If you wanted to get extremely rich and you don’t know how, you should be aware that there is likely more gold in the entire Universe than grains of sand in all beaches on Earth. You’ll just have to find a way to invent a superfast spacecraft or wait for others to do the job for you.
Gold is one of the heavy elements that can be created within supernovae furnaces, where temperatures are reaching unfathomable heights. But as the Universe is also unimaginably big, the total amount of gold is way off the charts. A recent study led by Chiaki Kobayashi, an astrophysicist at the University of Hertfordshire in the United Kingdom, tries to understand why there is so much gold in the Universe.
Regular supernovas can’t explain the vast amounts of gold
One of the new study’s conclusions is that regular supernovas can’t explain the Universe’s huge amounts of gold because stars that are massive enough to fuse gold before they die become black holes.
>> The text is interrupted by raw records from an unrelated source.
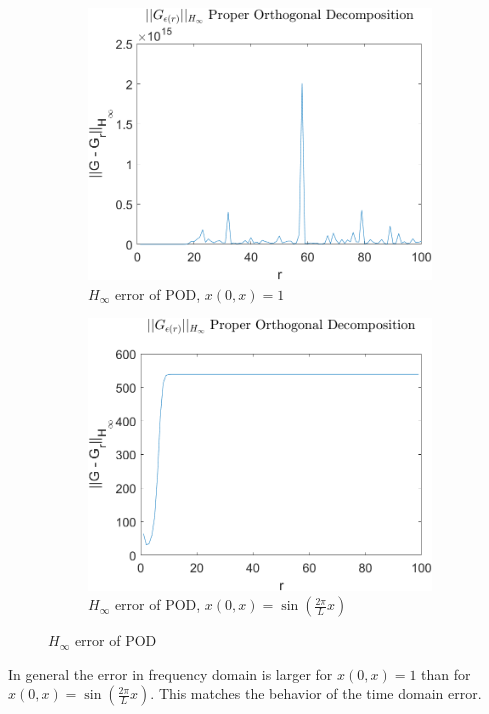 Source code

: \begin{figure}[H]
\begin{subfigure}[b]{0.5\textwidth}
\centering
\includegraphics[width=\textwidth]{images/freq/H_POD}
\caption{$H_{\infty}$ error of POD, $x(0, x) = 1$}
\label{FIG-H-POD}
\end{subfigure}
\begin{subfigure}[b]{0.5\textwidth}
\centering
\includegraphics[width=\textwidth]{images/freq/H_POD_SIN}
\caption{$H_{\infty}$ error of POD, $x(0, x) =  \sin(\frac{2\pi}{L}x)$}
\label{FIG-H-POD-SIN}
\end{subfigure}
\caption{$H_{\infty}$ error of POD}
\label{FIG-H-POD-1}
\end{figure}
In general the error in frequency domain is larger for \(x(0, x) = 1\) than for \(x(0, x) =  \sin(\frac{2\pi}{L}x)\). 
This matches the behavior of the time domain error.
Neutron star collisions and neither a magneto-rotational supernova don’t seem to explain why the Universe is loaded with gold.
Ian Roederer, an astrophysicist at the University of Michigan, says it clear:
This paper is not the first to suggest that neutron star collisions are insufficient to explain the abundance of gold,
During a magneto-rotational supernova that is very rare, a star spins so fast and is wracked by magnetic fields that it turns itself inside out. As it explodes, the star shoots jets of matter into space that are full of gold. But oddly enough, not even neutron stars and magneto-rotational supernovas combined can’t explain Earth’s abundance of gold.
Lead author Chiaki Kobayashi declared:
There’s two stages to this question,
Number one is: neutron star mergers are not enough. Number two: Even with the second source, we still can’t explain the observed amount of gold.
Hopefully, one day humanity will be able to bring gold from other planets and fully understand the origin of the precious element. Until that moment, somebody else out there should be extremely rich.